Energy company CEOs testify on climate change disinformation at congressional hearing

(Washington Post) — Scientists have been grappling with what to do about the disinformation campaigns targeting them, with one growing pressure group asserting that the overwhelming majority of peer-reviewed articles debunk negative climate research…

Energy company CEOs testify on climate change disinformation at congressional hearing

(Washington Post) — Scientists have been grappling with what to do about the disinformation campaigns targeting them, with one growing pressure group asserting that the overwhelming majority of peer-reviewed articles debunk negative climate research and that others have agreed that the modern media should more broadly recognize climate change.

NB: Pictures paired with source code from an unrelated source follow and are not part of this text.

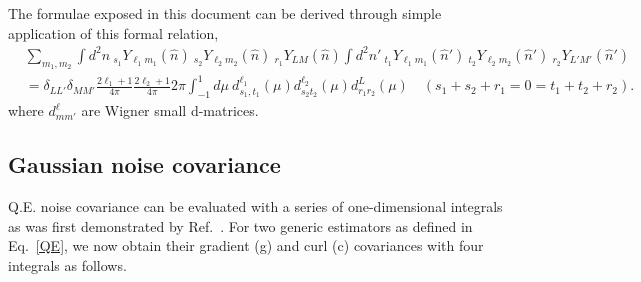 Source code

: \documentclass{article}
\newcommand{\hn}[0]{\hat n}
\begin{document}
\newline
\newline
The formulae exposed in this document can be derived through simple application of this formal relation,
\begin{equation}
\begin{split}
&\sum_{m_1,m_2}\int d^2n\:_{s_1} Y_{\ell_1 m_1}(\hn)\:_{s_2} Y_{\ell_2 m_2}(\hn)\:_{r_1} Y_{L M}(\hn)\int d^2n'\:_{t_1} Y_{\ell_1 m_1}(\hn')\:_{t_2} Y_{\ell_2 m_2}(\hn')\:_{r_2} Y_{L' M'}(\hn')  \\&= \delta_{LL'}\delta_{MM'}\frac{2\ell_1 + 1}{4\pi}\frac{2\ell_2 + 1} {4\pi} 2\pi \int_{-1}^{1} d\mu \: d^{\ell_1}_{s_1,t_1}(\mu)d^{\ell_2}_{s_2 t_2}(\mu)d^{L}_{r_1 r_2}(\mu) \quad (s_1 + s_2 + r_1  = 0 = t_1 + t_2 + r_2).
\end{split}
\end{equation}
where $d^\ell_{mm'}$ are Wigner small d-matrices.
\subsection{Gaussian noise covariance}
Q.E. noise covariance can be evaluated with a series of one-dimensional integrals as was first demonstrated by Ref.~\cite{}. For two generic estimators as defined in Eq.~\eqref{QE}, we now obtain their gradient (g) and curl (c) covariances with four integrals as follows.
\end{document}
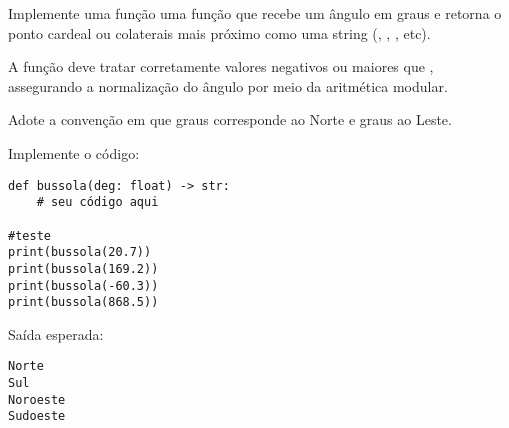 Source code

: Implemente uma função uma função  que recebe um ângulo em graus e retorna o
ponto cardeal ou colaterais mais próximo como uma string (, , , etc).

A função deve tratar corretamente valores negativos ou maiores que , assegurando a normalização do
ângulo por meio da aritmética modular.

Adote a convenção em que  graus corresponde ao Norte e  graus ao Leste.
\begin{center}
\end{center}

Implemente o código:
\begin{verbatim}
def bussola(deg: float) -> str:
    # seu código aqui

#teste
print(bussola(20.7))
print(bussola(169.2))
print(bussola(-60.3))
print(bussola(868.5))
\end{verbatim}

Saída esperada:
\begin{verbatim}
Norte
Sul
Noroeste
Sudoeste
\end{verbatim}
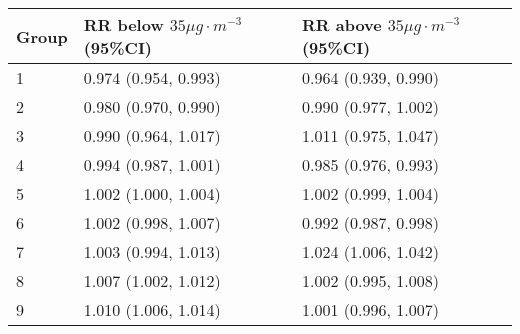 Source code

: \begin{tabular}{lll}
  \hline
Group & RR below $35 \mu g \cdot m^{-3}$ (95\%CI) & RR above $35 \mu g \cdot m^{-3}$ (95\%CI) \\ 
  \hline
   1 & 0.974 (0.954, 0.993) & 0.964 (0.939, 0.990) \\ 
     2 & 0.980 (0.970, 0.990) & 0.990 (0.977, 1.002) \\ 
     3 & 0.990 (0.964, 1.017) & 1.011 (0.975, 1.047) \\ 
     4 & 0.994 (0.987, 1.001) & 0.985 (0.976, 0.993) \\ 
     5 & 1.002 (1.000, 1.004) & 1.002 (0.999, 1.004) \\ 
     6 & 1.002 (0.998, 1.007) & 0.992 (0.987, 0.998) \\ 
     7 & 1.003 (0.994, 1.013) & 1.024 (1.006, 1.042) \\ 
     8 & 1.007 (1.002, 1.012) & 1.002 (0.995, 1.008) \\ 
     9 & 1.010 (1.006, 1.014) & 1.001 (0.996, 1.007) \\ 
   \hline
\end{tabular}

An organization called the Science Media Center, which runs the ScienceDebate.org debate of science education, organized a panel yesterday in Washington at which the CEOs of six oil and gas companies — Exxon Mobil Corp.’s Darren Woods, Occidental Petroleum Corp.’s Vicki Hollub, Marathon Oil Corp.’s Lee Tillman, Diamond Offshore Drilling Inc.’s Marc Edwards, ConocoPhillips Co.’s Ryan Lance and BP Plc’s Bob Dudley — agreed to testify before Congress on climate disinformation.

The consensus around the science of climate change has been “woefully understated,” Woods said at the panel, which was moderated by a reporter for Grist, a web site that advocates for sustainable, balanced environmental policies. That viewpoint “is not reflective of mainstream opinion,” he said.

Matthew Dempsey, a vice president at BP, said the coalition has been working to counter misinformation for the past 15 years and that “nobody is doing more than BP.” “It’s easy to look at this and say everything is being done by Exxon and Chevron,” he said. “We’re clearly the low-hanging fruit.”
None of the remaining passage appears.